A systematic review was performed using the PubMed and Scielo databases. To perform the search, the keywords oncotic AND myxomatous AND intracranial aneurysm were used, including the past 25 years in English publications.

After magnetic resonance imaging (MRI) studies, we performed digital 3D subtraction angiography, and the location of the lesions was classified as follows: internal carotid artery (ICA), anterior cerebral artery (ACA), middle cerebral artery (MCA), posterior cerebral artery (PCA), basilar artery (BA), and posterior inferior cerebellar artery (PICA).

Case Reports

Case 1

A 14-year-old girl presented with sudden-onset aphasia and right-sided weakness. She had a history of generalized tonic-clonic epileptic seizures from the age of 11.
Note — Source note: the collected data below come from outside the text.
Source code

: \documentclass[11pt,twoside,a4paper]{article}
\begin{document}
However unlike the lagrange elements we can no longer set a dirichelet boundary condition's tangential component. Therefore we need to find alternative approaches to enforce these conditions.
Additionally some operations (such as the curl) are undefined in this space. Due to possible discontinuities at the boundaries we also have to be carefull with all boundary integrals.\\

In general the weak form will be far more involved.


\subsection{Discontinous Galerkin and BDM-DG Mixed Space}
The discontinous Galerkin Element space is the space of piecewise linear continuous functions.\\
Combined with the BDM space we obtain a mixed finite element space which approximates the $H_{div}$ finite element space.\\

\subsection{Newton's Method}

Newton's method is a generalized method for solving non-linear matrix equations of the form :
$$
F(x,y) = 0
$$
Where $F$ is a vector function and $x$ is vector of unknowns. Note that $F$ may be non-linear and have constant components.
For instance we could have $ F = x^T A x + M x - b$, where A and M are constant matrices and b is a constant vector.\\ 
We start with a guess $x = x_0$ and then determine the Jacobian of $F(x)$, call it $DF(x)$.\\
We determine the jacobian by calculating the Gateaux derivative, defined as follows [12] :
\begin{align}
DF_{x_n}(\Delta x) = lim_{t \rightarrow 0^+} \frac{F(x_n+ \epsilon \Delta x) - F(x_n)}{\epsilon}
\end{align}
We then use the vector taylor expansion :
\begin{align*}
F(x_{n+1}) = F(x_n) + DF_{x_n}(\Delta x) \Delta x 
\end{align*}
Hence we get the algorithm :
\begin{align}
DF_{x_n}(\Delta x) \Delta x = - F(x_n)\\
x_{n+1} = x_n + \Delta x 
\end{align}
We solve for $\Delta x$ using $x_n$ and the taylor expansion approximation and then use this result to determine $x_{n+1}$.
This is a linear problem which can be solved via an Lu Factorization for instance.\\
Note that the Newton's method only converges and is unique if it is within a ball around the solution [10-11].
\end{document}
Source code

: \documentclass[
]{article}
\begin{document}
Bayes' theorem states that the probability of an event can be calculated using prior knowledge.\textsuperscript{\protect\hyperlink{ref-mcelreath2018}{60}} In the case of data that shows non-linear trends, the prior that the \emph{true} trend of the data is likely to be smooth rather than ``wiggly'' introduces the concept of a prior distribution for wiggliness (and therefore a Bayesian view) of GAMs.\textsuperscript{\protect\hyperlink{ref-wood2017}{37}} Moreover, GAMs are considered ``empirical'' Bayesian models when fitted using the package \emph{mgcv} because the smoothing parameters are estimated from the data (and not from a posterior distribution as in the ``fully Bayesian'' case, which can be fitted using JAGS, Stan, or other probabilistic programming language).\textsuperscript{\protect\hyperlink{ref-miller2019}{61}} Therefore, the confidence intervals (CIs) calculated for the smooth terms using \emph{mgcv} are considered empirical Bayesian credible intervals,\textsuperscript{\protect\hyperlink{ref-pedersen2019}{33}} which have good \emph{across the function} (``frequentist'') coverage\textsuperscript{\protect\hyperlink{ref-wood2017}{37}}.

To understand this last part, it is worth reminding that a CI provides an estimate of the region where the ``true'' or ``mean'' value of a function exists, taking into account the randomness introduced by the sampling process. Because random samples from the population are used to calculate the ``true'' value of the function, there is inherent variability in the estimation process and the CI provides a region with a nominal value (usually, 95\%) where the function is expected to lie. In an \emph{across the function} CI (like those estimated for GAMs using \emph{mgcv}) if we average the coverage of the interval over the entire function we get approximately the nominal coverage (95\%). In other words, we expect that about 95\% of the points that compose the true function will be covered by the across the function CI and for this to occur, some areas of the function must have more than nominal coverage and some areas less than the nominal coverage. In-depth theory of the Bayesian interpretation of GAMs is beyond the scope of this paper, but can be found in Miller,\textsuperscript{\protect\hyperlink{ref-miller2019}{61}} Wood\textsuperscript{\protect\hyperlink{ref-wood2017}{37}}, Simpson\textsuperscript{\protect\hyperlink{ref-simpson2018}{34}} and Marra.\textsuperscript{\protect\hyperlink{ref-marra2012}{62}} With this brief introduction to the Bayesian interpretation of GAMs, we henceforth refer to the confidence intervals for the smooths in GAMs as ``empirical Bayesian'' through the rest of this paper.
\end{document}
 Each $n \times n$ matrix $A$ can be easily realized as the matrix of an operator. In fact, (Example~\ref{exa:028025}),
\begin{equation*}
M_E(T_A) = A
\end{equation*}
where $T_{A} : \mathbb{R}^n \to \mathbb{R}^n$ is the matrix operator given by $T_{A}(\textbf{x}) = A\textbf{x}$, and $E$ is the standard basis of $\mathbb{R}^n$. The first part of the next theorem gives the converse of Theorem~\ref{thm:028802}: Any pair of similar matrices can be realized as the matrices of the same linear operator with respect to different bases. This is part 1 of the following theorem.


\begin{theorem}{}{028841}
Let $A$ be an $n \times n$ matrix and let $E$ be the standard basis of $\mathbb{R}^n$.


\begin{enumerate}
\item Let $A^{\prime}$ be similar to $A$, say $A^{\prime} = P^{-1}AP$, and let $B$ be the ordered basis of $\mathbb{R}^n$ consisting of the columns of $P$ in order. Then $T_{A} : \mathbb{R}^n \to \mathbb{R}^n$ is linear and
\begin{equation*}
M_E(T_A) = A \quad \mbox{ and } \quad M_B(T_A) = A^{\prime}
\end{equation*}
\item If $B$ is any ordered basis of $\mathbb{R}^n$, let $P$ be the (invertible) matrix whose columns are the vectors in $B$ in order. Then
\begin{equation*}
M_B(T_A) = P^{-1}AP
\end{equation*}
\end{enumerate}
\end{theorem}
A computed tomography (CT) scan showed hypodensity in the left MCA territory. On echocardiography, a 39 × 17 mm tumor in the left atrium was identified, suggesting atrial myxoma. Surgical excision of the myxoma was performed in another hospital. The neurological condition of the patient improved, but a learning disability ensued, as well as preserved oral comprehension with slower verbal information processing and oral expression characterized by hesitation and moderate anomia. Speech therapy and persistence of school activities enabled continued improvement.

On digital cerebral angiography performed after the cardiac surgery, multiple aneurysmatic lesions in the anterior and posterior circulations were identified. The most evident lesions were in the bifurcation of the left MCA, in the A2 and A3 segments of the ACA, and in the right PICA ([Fig. 1]). We proposed endovascular treatment, preceded by a test occlusion and occlusion, if possible, but the parents did not accept the risks of a cerebellar infarction even after explanation of the hemorrhagic risk and its consequences. Therefore, a conservative treatment was chosen.

We performed a control MRI angiography, that showed the aforementioned lesions with no significant change compared with the previous test, and an additional lesion located inside a sulcus in the posterior temporal region. Digital cerebral angiography showed stable lesions, and there was no increase in size or number of lesions in a 2-year outpatient follow-up.

Case 2

A 47-year-old woman was admitted to our hospital with generalized tonic-clonic seizures. A CT scan showed two areas of hemorrhagic stroke on the right parietal lobe, on the posterior right MCA territory. The patient was awake and oriented, with a slight left hemiparesis on physical examination. She had a history of a cardiac myxoma surgery 3 months before, without surgical or postsurgical complications.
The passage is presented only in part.